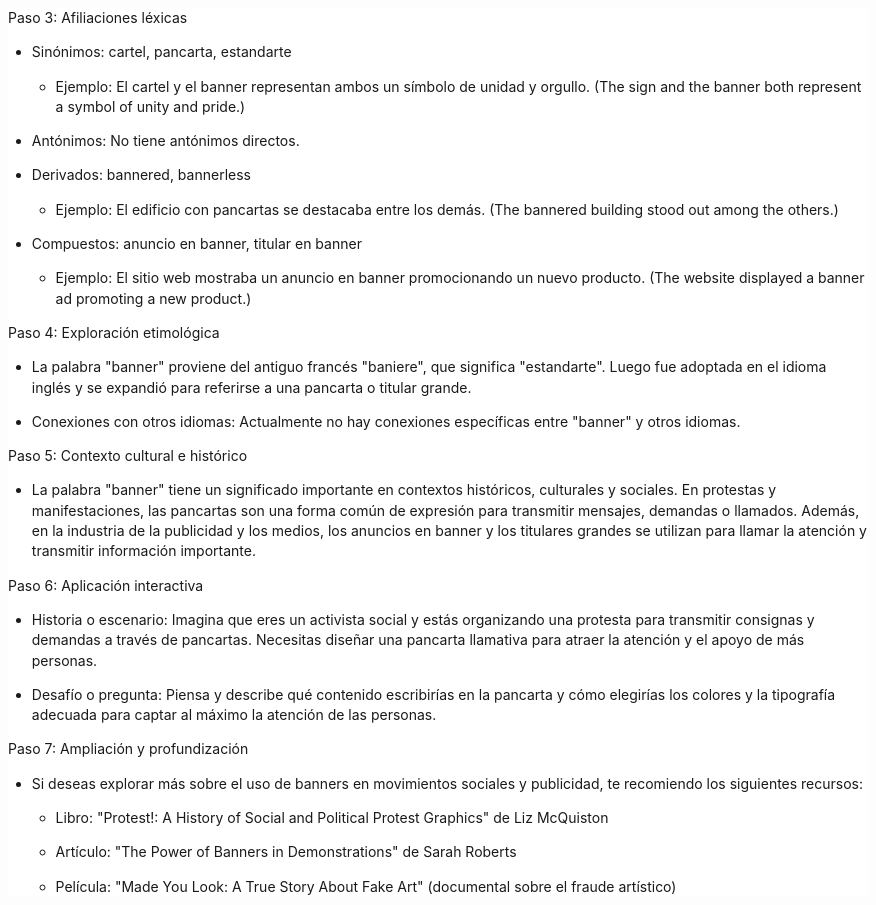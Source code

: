 

Paso 3: Afiliaciones léxicas

- Sinónimos: cartel, pancarta, estandarte

  - Ejemplo: El cartel y el banner representan ambos un símbolo de unidad y orgullo. (The sign and the banner both represent a symbol of unity and pride.)

- Antónimos: No tiene antónimos directos.

- Derivados: bannered, bannerless

  - Ejemplo: El edificio con pancartas se destacaba entre los demás. (The bannered building stood out among the others.)

- Compuestos: anuncio en banner, titular en banner

  - Ejemplo: El sitio web mostraba un anuncio en banner promocionando un nuevo producto. (The website displayed a banner ad promoting a new product.)



Paso 4: Exploración etimológica

- La palabra "banner" proviene del antiguo francés "baniere", que significa "estandarte". Luego fue adoptada en el idioma inglés y se expandió para referirse a una pancarta o titular grande.

- Conexiones con otros idiomas: Actualmente no hay conexiones específicas entre "banner" y otros idiomas.



Paso 5: Contexto cultural e histórico

- La palabra "banner" tiene un significado importante en contextos históricos, culturales y sociales. En protestas y manifestaciones, las pancartas son una forma común de expresión para transmitir mensajes, demandas o llamados. Además, en la industria de la publicidad y los medios, los anuncios en banner y los titulares grandes se utilizan para llamar la atención y transmitir información importante.



Paso 6: Aplicación interactiva

- Historia o escenario: Imagina que eres un activista social y estás organizando una protesta para transmitir consignas y demandas a través de pancartas. Necesitas diseñar una pancarta llamativa para atraer la atención y el apoyo de más personas.

- Desafío o pregunta: Piensa y describe qué contenido escribirías en la pancarta y cómo elegirías los colores y la tipografía adecuada para captar al máximo la atención de las personas.



Paso 7: Ampliación y profundización

- Si deseas explorar más sobre el uso de banners en movimientos sociales y publicidad, te recomiendo los siguientes recursos:

  - Libro: "Protest!: A History of Social and Political Protest Graphics" de Liz McQuiston

  - Artículo: "The Power of Banners in Demonstrations" de Sarah Roberts

  - Película: "Made You Look: A True Story About Fake Art" (documental sobre el fraude artístico)

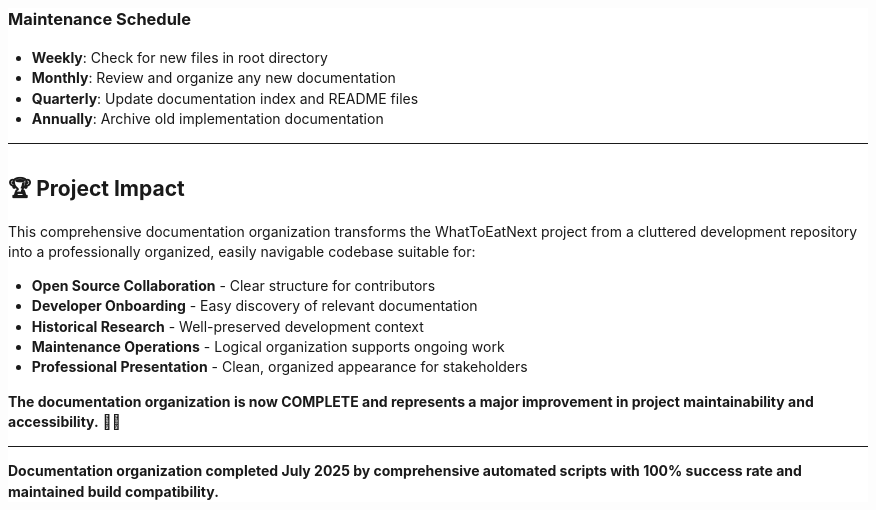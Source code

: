 ### **Maintenance Schedule**
- **Weekly**: Check for new files in root directory
- **Monthly**: Review and organize any new documentation
- **Quarterly**: Update documentation index and README files
- **Annually**: Archive old implementation documentation

---

## 🏆 **Project Impact**

This comprehensive documentation organization transforms the WhatToEatNext project from a cluttered development repository into a professionally organized, easily navigable codebase suitable for:

- **Open Source Collaboration** - Clear structure for contributors
- **Developer Onboarding** - Easy discovery of relevant documentation
- **Historical Research** - Well-preserved development context
- **Maintenance Operations** - Logical organization supports ongoing work
- **Professional Presentation** - Clean, organized appearance for stakeholders

**The documentation organization is now COMPLETE and represents a major improvement in project maintainability and accessibility.** 🎯✨

---

**Documentation organization completed July 2025 by comprehensive automated scripts with 100% success rate and maintained build compatibility.** 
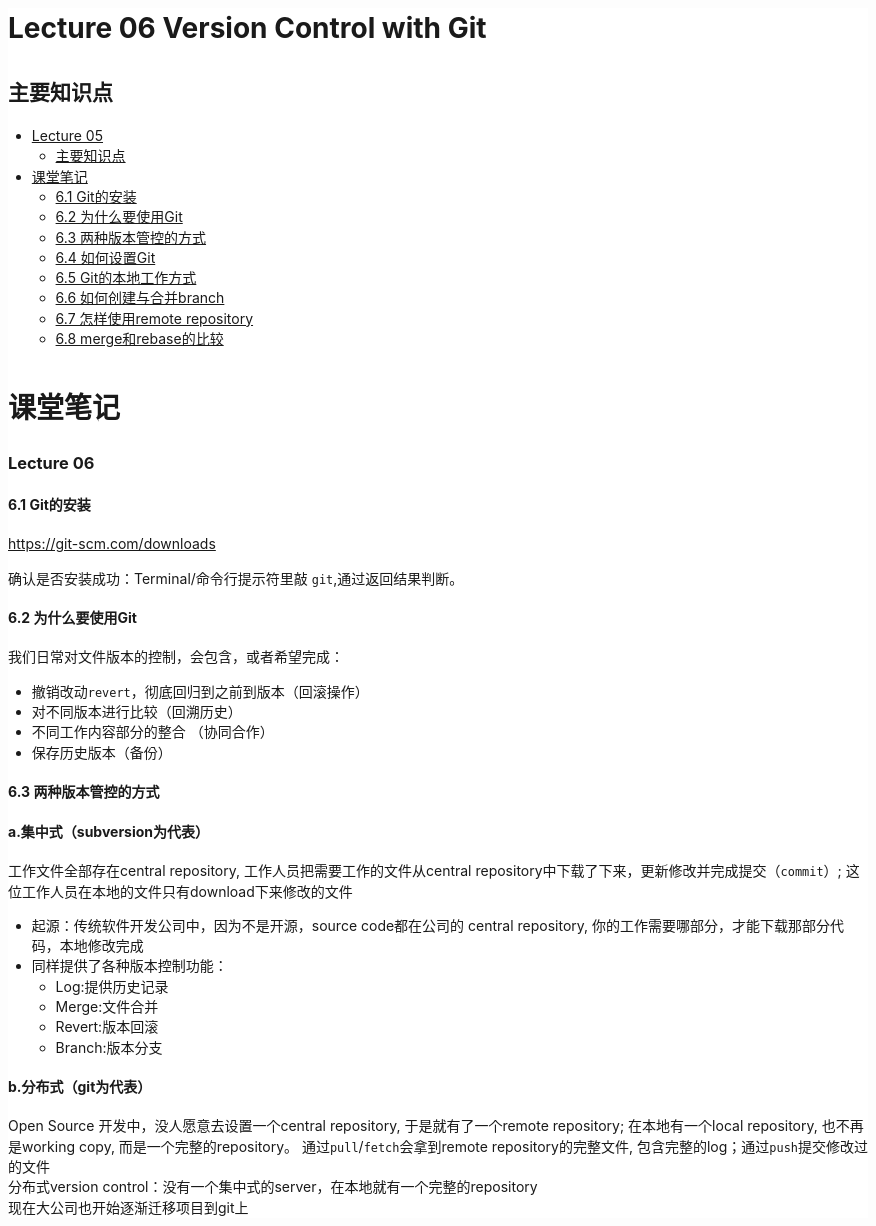 # Lecture 06 Version Control with Git

## 主要知识点
- [Lecture 05](#lecture-06)
  - [主要知识点](#主要知识点)
- [课堂笔记](#课堂笔记)
  - [6.1 Git的安装](#61-git的安装)  
  - [6.2 为什么要使用Git](#62-为什么要使用git)  
  - [6.3 两种版本管控的方式](#63-两种版本管控的方式)  
  - [6.4 如何设置Git](#64-如何设置git)  
  - [6.5 Git的本地工作方式](#65-git的本地工作方式一条线的历史)  
  - [6.6 如何创建与合并branch](#66-使用git-branch进行创建与合并分支两条线的历史)  
  - [6.7 怎样使用remote repository](#67-使用github进行团队写协作多条线的历史)  
  - [6.8 merge和rebase的比较](#68-使用merge和rebase进行日常协作)

# 课堂笔记

### Lecture 06
#### 6.1 Git的安装
https://git-scm.com/downloads

确认是否安装成功：Terminal/命令行提示符里敲 `git`,通过返回结果判断。

#### 6.2 为什么要使用Git
我们日常对文件版本的控制，会包含，或者希望完成：
+ 撤销改动`revert`，彻底回归到之前到版本（回滚操作）
+ 对不同版本进行比较（回溯历史）
+ 不同工作内容部分的整合 （协同合作）
+ 保存历史版本（备份）

#### 6.3 两种版本管控的方式
#### a.集中式（subversion为代表）
工作文件全部存在central repository, 工作人员把需要工作的文件从central repository中下载了下来，更新修改并完成提交（`commit`）; 这位工作人员在本地的文件只有download下来修改的文件
 + 起源：传统软件开发公司中，因为不是开源，source code都在公司的 central repository, 你的工作需要哪部分，才能下载那部分代码，本地修改完成
 + 同样提供了各种版本控制功能：
    - Log:提供历史记录
    - Merge:文件合并
    - Revert:版本回滚
    - Branch:版本分支
#### b.分布式（git为代表）
Open Source 开发中，没人愿意去设置一个central repository, 于是就有了一个remote repository; 在本地有一个local repository, 也不再是working copy, 而是一个完整的repository。 通过`pull`/`fetch`会拿到remote repository的完整文件, 包含完整的log；通过`push`提交修改过的文件  
分布式version control：没有一个集中式的server，在本地就有一个完整的repository  
现在大公司也开始逐渐迁移项目到git上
○ ○ ○ ○ ○ ○ ○
§ TASK DIRECTIONS:
Whichever lines of the material hold the word "development", find and copy them.

§ TASK SOLUTION:
This comprehensive documentation organization transforms the WhatToEatNext project from a cluttered development repository into a professionally organized, easily navigable codebase suitable for:
- **Historical Research** - Well-preserved development context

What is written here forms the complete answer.